なお、予測部24は、境界情報や関係式を直接的に用いて予測を行ってもよく、または、間接的に用いて予測を行ってもよい。直接的に用いるとは、予測部24が、境界情報そのものや、関係式そのものを予測に直接用いることである。間接的に用いるとは、予測部24が、境界情報に応じた式や、関係式に応じた式を用いることである。
予測部24による無線通信の収容可否に関する予測は、無線通信を追加して収容できるかどうかの予測や、無線通信をどこまで収容できるかの予測等である。具体的には、予測部24が行う予測は、(A)追加のオファードロードに応じた無線通信の収容可否に関する予測であってもよく、(B)自セルにおいて追加して収容可能な無線通信に関する予測であってもよく、自セルの無線リソース利用状況が増加する場合の無線通信の収容可否に関するその他の予測であってもよい。以下、その(A)、(B)の予測について、説明する。
(A)追加のオファードロードに応じた無線通信の収容可否に関する予測
予測部24は、自セルにおける無線通信の追加のオファードロードを追加した後の自セル利用状況を用いて、追加のオファードロードに応じた無線通信の収容可否について判断してもよい。追加のオファードロードは、今後、追加したいオファードロードのことである。追加のオファードロードは、例えば、現在は無線通信を行っていないが、新たに無線通信を開始したいアプリケーションのオファードロードであってもよく、現在の無線通信よりもトラフィックを増やしたいアプリケーションの増加分のオファードロードであってもよい。その追加のオファードロードが無線通信装置1のオファードロードである場合には、予測部24は、例えば、処理部13等から、追加のオファードロードを受け取ってもよい。予測部24は、処理部13等から、その追加のオファードロードと共に、伝送レートやパケットサイズも受け取ってもよい。また、その追加のオファードロードが自セルに属する他の装置のオファードロードである場合には、予測部24は、例えば、通信部11を介して、他の装置から追加のオファードロードを受け取ってもよい。予測部24は、他の装置から、その追加のオファードロードと共に、伝送レートやパケットサイズも受け取ってもよい。なお、伝送レートやパケットサイズは、後述するように、オファードロードから無線リソース利用状況を算出するために必要となる情報である。また、追加のオファードロードが2以上ある場合には、それぞれについて予測の処理を行ってもよく、または、それらをあわせたものについて予測の処理を行ってもよい。
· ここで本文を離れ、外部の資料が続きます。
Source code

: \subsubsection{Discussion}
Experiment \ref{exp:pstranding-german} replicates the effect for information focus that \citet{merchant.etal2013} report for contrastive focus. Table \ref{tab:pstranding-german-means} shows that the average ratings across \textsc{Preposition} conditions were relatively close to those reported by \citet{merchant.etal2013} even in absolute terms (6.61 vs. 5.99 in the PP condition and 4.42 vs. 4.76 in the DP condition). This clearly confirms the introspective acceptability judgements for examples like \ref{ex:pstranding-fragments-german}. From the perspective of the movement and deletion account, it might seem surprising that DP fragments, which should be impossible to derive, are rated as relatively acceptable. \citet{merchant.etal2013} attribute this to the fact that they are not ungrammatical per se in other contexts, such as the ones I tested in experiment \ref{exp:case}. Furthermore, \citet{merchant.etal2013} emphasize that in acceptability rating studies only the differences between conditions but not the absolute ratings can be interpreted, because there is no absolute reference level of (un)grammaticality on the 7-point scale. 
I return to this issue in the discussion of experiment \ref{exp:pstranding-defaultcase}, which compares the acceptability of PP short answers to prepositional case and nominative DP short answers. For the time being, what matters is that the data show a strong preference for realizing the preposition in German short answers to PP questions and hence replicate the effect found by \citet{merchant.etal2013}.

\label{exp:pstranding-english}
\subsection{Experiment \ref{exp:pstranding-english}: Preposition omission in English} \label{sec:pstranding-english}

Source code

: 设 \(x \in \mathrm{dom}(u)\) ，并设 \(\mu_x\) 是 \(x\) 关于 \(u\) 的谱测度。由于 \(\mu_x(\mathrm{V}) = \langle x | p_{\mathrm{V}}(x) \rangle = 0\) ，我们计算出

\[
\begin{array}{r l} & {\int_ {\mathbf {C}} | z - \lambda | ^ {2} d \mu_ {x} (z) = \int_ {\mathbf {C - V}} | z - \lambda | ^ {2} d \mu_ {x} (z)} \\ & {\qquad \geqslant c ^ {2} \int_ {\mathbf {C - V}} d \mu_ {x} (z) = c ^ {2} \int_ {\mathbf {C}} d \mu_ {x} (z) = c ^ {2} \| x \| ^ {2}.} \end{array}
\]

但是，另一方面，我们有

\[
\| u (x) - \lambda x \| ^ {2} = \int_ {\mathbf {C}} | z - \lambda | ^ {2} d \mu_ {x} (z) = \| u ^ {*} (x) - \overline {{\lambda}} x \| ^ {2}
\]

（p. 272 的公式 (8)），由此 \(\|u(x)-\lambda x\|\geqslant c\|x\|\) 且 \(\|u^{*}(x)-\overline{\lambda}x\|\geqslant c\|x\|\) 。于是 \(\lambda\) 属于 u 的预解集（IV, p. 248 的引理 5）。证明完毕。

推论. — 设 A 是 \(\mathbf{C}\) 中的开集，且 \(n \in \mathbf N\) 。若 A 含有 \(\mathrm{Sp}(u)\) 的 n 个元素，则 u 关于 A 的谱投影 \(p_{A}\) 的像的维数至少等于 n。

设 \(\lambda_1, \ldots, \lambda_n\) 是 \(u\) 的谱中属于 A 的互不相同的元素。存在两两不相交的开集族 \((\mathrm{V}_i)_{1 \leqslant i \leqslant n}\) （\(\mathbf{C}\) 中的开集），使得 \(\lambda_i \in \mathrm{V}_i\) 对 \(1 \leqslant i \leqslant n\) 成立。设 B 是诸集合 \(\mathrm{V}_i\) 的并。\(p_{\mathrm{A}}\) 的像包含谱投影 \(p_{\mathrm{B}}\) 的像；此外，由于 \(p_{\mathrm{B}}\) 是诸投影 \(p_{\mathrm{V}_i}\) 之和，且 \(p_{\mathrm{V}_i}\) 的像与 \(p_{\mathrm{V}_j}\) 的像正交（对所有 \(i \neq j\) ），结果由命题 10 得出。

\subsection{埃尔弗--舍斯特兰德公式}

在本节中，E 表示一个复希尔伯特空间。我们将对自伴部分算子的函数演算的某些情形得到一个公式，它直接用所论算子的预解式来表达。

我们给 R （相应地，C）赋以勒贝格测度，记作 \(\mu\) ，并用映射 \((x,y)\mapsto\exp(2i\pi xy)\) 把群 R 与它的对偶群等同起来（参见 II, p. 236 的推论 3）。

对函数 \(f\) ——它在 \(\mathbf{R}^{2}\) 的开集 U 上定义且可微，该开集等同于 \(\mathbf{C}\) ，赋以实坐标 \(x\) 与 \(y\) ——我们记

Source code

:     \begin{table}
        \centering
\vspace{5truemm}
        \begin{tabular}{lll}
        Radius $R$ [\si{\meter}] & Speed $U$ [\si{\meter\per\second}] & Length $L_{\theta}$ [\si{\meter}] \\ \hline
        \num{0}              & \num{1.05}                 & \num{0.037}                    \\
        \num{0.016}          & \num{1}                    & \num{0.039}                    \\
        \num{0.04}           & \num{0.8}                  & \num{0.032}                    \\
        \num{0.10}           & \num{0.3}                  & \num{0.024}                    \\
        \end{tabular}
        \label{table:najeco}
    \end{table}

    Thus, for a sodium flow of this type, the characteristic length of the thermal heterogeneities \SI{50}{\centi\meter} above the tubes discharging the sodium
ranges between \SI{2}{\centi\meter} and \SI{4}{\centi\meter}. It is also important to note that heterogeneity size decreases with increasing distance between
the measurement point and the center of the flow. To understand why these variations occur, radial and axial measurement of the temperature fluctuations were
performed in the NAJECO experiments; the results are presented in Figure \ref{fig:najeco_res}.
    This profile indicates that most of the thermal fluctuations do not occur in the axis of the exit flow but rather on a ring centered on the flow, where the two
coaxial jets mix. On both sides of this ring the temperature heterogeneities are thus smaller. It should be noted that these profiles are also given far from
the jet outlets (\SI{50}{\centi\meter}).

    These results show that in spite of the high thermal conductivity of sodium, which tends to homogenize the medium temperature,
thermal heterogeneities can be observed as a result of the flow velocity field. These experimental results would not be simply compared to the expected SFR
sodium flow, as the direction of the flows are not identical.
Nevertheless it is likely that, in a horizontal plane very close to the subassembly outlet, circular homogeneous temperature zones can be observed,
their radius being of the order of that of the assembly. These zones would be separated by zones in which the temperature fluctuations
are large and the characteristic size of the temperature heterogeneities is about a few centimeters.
予測部24は、追加のオファードロードを受け取ると、その追加のオファードロードを追加した後の自セル利用状況を算出する。例えば、自セルにおける無線通信の現在のオファードロードが分かっている場合には、予測部24は、その現在のオファードロードと、追加のオファードロードとに対応する自セル利用状況を、後述する方法によって算出してもよい。また、予測部24は、例えば、自セル現在利用状況と、追加のオファードロードに対応する無線リソース利用状況とをあわせることによって、追加のオファードロードを追加した後の自セル利用状況を予測してもよい。この自セル利用状況は、過負荷でないと仮定した場合の利用状況である。なお、予測した自セル利用状況は、自セル現在利用状況と、追加のオファードロードに対応する無線リソース利用状況とを単に加算した結果であってもよく、または、そうでなくてもよい。後者の場合には、追加のオファードロードに応じた無線通信を行うことによって増加する干渉を考慮してもよい。その場合には、追加のオファードロードを追加した後の予測した自セル利用状況は、通常、両者を単に加算した結果よりも大きい値となる。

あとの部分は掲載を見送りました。